== Problem to solve ==
Find all lines below containing the string "aaacb" and return them.

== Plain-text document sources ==
+---+

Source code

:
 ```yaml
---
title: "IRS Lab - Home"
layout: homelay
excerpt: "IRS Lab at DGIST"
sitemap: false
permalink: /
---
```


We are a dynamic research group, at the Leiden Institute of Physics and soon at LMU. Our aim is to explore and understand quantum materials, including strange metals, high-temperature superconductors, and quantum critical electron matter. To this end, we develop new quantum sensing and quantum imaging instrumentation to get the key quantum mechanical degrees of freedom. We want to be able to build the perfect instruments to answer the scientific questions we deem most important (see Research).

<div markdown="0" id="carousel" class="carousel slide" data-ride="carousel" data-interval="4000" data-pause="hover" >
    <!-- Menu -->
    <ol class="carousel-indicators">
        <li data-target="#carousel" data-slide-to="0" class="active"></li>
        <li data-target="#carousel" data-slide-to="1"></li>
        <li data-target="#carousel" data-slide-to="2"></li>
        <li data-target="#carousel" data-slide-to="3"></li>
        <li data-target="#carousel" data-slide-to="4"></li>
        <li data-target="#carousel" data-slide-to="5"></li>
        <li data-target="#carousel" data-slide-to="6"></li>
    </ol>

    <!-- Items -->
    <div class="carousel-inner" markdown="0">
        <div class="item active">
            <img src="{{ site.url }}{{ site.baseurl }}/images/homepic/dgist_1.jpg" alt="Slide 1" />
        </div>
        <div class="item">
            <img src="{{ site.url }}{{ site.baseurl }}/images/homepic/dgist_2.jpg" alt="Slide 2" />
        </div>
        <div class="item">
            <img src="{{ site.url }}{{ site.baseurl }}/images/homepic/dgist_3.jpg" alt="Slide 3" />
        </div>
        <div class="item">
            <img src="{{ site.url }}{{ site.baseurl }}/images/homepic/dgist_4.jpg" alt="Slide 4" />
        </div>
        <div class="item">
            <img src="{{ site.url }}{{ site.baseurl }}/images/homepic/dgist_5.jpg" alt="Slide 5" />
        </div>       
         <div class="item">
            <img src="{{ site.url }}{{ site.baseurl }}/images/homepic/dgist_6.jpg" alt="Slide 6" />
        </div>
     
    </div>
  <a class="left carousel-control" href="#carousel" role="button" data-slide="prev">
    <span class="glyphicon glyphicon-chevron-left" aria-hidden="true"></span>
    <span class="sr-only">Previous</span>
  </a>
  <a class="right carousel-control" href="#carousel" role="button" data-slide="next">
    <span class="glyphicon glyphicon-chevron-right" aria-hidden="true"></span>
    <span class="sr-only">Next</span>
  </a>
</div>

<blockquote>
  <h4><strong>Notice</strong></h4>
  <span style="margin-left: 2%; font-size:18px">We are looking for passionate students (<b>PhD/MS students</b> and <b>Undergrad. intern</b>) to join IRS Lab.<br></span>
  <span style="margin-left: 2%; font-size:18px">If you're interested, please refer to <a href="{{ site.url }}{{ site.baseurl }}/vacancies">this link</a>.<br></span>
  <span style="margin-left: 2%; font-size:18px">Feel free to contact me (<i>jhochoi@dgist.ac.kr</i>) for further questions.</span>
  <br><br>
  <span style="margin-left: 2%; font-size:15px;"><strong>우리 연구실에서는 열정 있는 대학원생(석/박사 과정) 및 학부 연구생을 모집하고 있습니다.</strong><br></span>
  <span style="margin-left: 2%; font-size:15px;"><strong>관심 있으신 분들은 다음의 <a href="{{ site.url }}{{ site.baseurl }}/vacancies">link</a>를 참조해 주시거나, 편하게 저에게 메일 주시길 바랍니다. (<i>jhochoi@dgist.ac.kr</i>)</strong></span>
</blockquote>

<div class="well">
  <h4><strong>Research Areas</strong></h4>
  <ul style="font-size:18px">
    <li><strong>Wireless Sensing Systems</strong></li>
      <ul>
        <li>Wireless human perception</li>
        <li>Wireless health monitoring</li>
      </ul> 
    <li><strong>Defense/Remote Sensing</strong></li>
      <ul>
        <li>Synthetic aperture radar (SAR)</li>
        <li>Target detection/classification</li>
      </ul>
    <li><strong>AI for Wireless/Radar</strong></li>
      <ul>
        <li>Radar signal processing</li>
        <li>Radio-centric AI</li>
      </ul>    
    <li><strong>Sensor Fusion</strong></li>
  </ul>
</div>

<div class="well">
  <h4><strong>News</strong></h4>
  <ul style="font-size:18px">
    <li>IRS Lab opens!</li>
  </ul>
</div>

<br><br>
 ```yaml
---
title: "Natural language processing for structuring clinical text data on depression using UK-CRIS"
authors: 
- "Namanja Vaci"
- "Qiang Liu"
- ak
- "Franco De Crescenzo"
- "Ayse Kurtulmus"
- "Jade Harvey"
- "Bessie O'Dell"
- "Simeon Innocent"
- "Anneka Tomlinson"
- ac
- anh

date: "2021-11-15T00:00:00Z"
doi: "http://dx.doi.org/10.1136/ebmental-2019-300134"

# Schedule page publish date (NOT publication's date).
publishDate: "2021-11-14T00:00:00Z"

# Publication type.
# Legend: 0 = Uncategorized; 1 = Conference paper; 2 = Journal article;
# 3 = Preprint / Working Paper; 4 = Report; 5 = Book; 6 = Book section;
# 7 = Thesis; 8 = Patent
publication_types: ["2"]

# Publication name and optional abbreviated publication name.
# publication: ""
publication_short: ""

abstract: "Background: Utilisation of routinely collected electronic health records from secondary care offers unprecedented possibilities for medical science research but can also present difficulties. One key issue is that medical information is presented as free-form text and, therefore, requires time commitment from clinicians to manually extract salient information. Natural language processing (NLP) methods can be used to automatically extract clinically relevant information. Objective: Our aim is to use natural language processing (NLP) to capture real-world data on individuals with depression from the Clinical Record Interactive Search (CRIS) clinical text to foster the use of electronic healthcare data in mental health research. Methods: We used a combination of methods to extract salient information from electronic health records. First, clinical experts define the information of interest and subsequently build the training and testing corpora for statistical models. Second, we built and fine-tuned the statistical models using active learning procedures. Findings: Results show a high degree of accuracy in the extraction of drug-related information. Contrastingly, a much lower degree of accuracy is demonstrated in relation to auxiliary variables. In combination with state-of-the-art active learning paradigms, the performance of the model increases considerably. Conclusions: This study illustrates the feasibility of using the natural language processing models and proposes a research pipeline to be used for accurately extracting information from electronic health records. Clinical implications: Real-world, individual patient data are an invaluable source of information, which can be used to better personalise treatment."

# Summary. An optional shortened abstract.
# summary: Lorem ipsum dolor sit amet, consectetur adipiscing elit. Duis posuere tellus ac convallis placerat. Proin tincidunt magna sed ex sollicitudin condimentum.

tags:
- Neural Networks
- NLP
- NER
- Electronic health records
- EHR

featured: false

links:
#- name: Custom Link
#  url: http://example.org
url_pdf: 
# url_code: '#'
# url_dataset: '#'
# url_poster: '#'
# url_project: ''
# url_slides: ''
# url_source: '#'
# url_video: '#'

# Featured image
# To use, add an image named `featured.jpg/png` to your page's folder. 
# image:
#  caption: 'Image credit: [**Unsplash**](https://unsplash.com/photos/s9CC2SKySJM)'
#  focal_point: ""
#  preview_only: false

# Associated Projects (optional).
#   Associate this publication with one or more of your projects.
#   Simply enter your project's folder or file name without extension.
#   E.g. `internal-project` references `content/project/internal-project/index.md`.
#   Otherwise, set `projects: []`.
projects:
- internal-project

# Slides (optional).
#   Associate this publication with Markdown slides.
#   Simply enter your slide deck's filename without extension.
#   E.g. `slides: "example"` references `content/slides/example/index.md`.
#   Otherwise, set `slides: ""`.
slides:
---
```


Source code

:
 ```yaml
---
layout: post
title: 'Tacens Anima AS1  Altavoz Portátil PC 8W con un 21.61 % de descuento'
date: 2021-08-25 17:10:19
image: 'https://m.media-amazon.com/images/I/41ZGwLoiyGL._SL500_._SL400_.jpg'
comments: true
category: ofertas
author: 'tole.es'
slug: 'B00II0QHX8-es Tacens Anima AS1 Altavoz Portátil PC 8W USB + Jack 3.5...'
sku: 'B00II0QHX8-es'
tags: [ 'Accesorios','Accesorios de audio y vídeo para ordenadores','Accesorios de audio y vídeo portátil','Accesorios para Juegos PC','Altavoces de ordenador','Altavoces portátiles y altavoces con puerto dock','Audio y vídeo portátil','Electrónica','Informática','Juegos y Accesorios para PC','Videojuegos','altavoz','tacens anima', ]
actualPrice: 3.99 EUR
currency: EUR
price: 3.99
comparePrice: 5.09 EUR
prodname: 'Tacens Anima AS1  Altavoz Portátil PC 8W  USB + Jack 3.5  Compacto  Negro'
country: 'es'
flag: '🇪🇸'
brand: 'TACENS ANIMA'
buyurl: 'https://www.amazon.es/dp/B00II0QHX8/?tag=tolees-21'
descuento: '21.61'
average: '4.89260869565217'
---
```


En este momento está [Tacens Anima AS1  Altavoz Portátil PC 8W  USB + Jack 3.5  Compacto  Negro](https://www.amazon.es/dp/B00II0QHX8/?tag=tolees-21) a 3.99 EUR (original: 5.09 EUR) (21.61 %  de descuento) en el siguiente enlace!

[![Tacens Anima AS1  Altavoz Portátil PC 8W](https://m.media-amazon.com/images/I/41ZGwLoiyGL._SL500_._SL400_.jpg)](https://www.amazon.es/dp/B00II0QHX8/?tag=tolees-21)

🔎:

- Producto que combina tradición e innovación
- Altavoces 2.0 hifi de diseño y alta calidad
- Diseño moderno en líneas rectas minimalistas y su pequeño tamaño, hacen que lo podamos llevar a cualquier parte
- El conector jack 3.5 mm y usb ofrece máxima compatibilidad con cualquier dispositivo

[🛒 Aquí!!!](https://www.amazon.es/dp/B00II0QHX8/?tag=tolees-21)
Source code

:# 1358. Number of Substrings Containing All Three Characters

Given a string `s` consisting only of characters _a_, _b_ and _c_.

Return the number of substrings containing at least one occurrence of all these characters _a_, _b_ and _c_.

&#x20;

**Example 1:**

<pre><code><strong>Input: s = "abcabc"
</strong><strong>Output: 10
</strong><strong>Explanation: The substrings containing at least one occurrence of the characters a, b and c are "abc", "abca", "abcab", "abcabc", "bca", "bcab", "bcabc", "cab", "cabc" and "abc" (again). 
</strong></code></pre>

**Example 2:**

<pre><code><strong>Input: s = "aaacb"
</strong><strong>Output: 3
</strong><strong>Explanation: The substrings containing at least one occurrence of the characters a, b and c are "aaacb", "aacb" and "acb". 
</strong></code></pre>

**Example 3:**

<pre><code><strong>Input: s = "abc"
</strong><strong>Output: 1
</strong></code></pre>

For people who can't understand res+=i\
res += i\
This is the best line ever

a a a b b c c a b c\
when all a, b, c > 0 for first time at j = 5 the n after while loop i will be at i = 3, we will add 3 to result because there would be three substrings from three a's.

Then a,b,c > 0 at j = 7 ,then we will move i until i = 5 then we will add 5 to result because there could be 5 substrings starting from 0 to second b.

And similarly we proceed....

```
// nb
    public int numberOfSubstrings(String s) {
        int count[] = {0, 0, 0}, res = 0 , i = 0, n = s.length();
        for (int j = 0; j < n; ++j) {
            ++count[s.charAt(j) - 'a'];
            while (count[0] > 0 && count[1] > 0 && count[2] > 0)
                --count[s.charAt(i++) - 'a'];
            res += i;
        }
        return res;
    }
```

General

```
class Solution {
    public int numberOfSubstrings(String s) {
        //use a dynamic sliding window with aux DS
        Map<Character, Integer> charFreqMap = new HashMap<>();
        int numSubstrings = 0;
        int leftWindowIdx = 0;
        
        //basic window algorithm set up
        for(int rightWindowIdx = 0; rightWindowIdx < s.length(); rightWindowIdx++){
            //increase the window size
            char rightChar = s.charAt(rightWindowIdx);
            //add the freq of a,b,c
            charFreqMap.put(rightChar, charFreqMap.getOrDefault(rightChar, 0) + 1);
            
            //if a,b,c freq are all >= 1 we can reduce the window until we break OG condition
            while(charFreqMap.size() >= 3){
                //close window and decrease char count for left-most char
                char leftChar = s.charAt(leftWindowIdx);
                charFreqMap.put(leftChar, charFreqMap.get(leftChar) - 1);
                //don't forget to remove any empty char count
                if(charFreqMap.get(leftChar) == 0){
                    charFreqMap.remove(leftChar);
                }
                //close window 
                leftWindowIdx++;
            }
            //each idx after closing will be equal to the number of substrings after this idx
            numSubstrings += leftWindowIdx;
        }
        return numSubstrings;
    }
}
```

+---+

== Result below ==
<pre><code><strong>Input: s = "aaacb"
</strong><strong>Explanation: The substrings containing at least one occurrence of the characters a, b and c are "aaacb", "aacb" and "acb". 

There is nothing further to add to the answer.